▸ TASK BRIEF:
The answer must be every line of the records below that contains the word "conform", copied out.

▸ WORKING DATA:

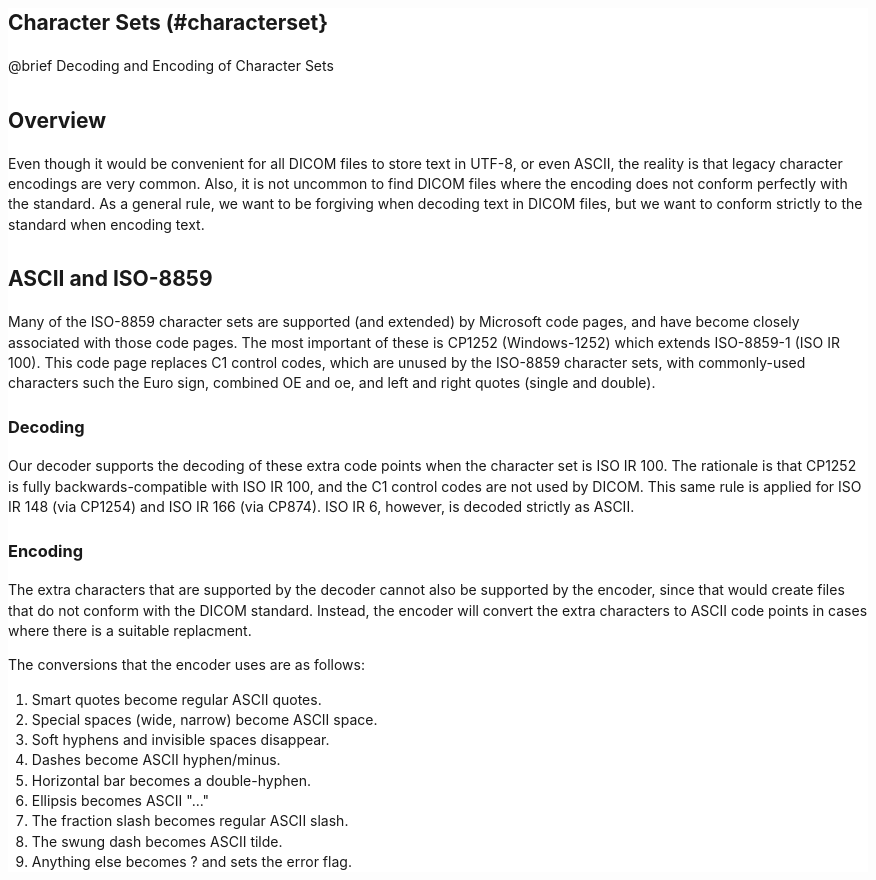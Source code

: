 ## Character Sets (#characterset}

@brief Decoding and Encoding of Character Sets


## Overview

Even though it would be convenient for all DICOM files to store text
in UTF-8, or even ASCII, the reality is that legacy character encodings
are very common.  Also, it is not uncommon to find DICOM files where
the encoding does not conform perfectly with the standard.  As a general
rule, we want to be forgiving when decoding text in DICOM files, but
we want to conform strictly to the standard when encoding text.


## ASCII and ISO-8859

Many of the ISO-8859 character sets are supported (and extended) by
Microsoft code pages, and have become closely associated with those
code pages.  The most important of these is CP1252 (Windows-1252)
which extends ISO-8859-1 (ISO IR 100).  This code page replaces
C1 control codes, which are unused by the ISO-8859 character sets,
with commonly-used characters such the Euro sign, combined OE and oe,
and left and right quotes (single and double).

### Decoding

Our decoder supports the decoding of these extra code points when the
character set is ISO IR 100.  The rationale is that CP1252 is fully
backwards-compatible with ISO IR 100, and the C1 control codes are not
used by DICOM.  This same rule is applied for ISO IR 148 (via CP1254)
and ISO IR 166 (via CP874). ISO IR 6, however, is decoded strictly
as ASCII.

### Encoding

The extra characters that are supported by the decoder cannot also be
supported by the encoder, since that would create files that do not
conform with the DICOM standard.  Instead, the encoder will convert
the extra characters to ASCII code points in cases where there is a
suitable replacment.

The conversions that the encoder uses are as follows:

1. Smart quotes become regular ASCII quotes.
2. Special spaces (wide, narrow) become ASCII space.
3. Soft hyphens and invisible spaces disappear.
4. Dashes become ASCII hyphen/minus.
5. Horizontal bar becomes a double-hyphen.
6. Ellipsis becomes ASCII "..."
7. The fraction slash becomes regular ASCII slash.
8. The swung dash becomes ASCII tilde.
9. Anything else becomes ? and sets the error flag.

▸ ANSWER TO THE PROBLEM:
the encoding does not conform perfectly with the standard.  As a general
we want to conform strictly to the standard when encoding text.
conform with the DICOM standard.  Instead, the encoder will convert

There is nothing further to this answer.